Per quanto riguarda la cultura del ‘400 amalfitano, bisogna affermare che sono due i rami nei quali particolarmente i pochi uomini di cultura del tempo si impegnarono: la giurisprudenza e la medicina, scienze che ebbero due illustri studiosi, Giovanni Agostarini ed Enrico Acconciaioco. Gli studi erano piuttosto costosi. Solo pochi erano quelli che potevano seguirli a Napoli o a Salerno. Conosciamo qualche nome: Giovanni Del Giudice, Matteo d’Afflitto, Angelo de Bonito, Nardello dei Mirocapillo di Maiori, maestro di medicina a Napoli tra il 1471 e il 1480, Vinciguerra Lanario, giureconsulto e regio consigliere, morto il 3 dicembre del 1446, tutti appartenenti al patriziato.

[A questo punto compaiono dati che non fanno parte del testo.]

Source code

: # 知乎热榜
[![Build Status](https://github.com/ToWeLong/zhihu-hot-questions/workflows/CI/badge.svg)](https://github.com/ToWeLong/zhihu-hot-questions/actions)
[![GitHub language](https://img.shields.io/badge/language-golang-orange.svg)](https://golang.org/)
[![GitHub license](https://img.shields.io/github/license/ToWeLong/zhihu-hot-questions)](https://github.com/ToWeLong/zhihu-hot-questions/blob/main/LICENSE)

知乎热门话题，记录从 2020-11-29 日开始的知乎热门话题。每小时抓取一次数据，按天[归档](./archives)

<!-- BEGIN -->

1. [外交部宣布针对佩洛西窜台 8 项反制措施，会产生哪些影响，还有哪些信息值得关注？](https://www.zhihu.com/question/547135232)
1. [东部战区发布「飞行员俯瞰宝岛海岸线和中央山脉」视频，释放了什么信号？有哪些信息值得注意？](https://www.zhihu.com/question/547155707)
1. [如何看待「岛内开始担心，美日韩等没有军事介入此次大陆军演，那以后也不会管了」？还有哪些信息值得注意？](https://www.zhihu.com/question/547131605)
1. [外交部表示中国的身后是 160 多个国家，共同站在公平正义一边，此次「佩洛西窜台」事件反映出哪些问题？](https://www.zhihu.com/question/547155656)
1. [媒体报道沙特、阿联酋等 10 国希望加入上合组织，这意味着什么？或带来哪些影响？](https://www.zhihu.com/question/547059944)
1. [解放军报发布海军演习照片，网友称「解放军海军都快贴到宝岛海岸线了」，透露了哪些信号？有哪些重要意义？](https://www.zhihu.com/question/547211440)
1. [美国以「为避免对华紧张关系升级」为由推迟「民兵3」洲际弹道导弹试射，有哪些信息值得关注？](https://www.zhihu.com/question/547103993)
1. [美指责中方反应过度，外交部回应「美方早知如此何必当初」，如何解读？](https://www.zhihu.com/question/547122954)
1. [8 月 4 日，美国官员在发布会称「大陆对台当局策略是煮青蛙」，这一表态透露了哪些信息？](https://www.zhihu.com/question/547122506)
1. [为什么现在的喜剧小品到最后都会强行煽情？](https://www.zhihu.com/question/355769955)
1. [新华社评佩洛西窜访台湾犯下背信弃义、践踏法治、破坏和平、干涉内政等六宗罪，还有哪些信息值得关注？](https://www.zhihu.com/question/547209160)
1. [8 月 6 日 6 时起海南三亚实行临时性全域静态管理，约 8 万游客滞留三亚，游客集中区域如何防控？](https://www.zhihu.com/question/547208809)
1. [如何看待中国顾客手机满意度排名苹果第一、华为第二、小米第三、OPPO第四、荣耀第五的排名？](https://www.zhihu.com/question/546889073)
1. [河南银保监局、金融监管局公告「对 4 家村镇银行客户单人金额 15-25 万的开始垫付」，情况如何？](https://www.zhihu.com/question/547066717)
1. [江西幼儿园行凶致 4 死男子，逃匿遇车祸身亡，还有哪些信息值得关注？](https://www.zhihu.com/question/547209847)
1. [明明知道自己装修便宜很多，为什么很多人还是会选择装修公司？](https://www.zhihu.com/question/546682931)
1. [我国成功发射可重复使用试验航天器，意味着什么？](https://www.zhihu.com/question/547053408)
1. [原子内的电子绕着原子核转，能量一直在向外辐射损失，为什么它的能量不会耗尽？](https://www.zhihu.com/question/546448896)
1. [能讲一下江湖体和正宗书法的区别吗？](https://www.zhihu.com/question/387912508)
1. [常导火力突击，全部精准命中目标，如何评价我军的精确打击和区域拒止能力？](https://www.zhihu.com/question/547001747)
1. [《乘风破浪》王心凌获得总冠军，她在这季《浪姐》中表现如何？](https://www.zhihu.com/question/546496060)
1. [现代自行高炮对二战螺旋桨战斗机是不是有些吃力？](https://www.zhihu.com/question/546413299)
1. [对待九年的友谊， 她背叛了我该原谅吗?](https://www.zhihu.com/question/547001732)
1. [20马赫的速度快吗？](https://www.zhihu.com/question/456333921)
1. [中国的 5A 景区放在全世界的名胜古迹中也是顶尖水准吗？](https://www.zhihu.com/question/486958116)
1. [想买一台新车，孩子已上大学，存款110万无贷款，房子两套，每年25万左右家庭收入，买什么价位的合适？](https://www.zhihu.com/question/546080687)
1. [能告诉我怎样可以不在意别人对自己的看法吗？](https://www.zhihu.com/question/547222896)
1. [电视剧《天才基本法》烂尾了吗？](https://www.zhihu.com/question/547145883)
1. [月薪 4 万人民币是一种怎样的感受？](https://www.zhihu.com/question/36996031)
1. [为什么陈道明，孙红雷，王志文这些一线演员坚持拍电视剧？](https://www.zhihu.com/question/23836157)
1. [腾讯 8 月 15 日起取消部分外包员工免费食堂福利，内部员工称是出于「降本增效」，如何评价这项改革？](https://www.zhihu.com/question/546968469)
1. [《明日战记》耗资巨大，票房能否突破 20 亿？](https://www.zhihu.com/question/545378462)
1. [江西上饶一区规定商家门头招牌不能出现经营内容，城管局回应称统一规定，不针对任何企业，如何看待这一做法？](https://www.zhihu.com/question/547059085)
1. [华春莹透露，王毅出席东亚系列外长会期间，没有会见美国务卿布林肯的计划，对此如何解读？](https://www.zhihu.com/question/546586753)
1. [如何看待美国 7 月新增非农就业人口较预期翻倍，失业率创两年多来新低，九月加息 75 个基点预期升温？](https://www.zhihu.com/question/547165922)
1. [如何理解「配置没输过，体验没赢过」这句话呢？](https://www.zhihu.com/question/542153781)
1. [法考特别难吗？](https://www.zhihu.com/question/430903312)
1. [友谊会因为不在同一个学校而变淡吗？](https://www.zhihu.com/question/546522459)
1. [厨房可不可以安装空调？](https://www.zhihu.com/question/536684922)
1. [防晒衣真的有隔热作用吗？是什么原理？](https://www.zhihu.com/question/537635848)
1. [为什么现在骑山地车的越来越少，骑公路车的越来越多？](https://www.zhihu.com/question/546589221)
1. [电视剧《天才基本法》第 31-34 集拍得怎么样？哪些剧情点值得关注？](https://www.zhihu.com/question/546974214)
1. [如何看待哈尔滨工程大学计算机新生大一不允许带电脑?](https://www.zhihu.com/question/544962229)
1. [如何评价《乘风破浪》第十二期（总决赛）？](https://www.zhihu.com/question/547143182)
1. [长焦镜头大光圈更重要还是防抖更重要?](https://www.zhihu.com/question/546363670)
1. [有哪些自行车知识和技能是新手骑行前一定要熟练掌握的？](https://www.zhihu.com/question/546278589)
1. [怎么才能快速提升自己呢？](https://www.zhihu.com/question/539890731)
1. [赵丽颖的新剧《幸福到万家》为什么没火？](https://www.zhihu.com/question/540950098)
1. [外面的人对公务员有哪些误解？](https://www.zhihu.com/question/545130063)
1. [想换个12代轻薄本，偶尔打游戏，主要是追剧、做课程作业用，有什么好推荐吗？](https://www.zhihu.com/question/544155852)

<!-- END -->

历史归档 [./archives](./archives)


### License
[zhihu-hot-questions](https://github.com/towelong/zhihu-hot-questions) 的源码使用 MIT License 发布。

La medicina studiata dagli amalfitani era naturalmente quella della Scuola Salernitana. Rari gli uomini che si dedica vano agli studi umanistico-letterari. Facevano per lo più parte del ceto notarile. Qualche nome: il notaio Angelo De Balneo, che dirigeva una scuola privata, ove insegnava grammatica e lessico latino; Giacomo Gallo, anche se questi nacque solo in Amalfi e ricevette altrove la sua formazione. C’è un registro miscellaneo, attribuibile forse al notaio Francesco de Campula, che è ricco di versi latini e volgari di citazioni di autori classici e di annotazioni private ed occasionali. Ma resterebbe deluso chi volesse da esso trarre motivi per parlare di una cultura originale.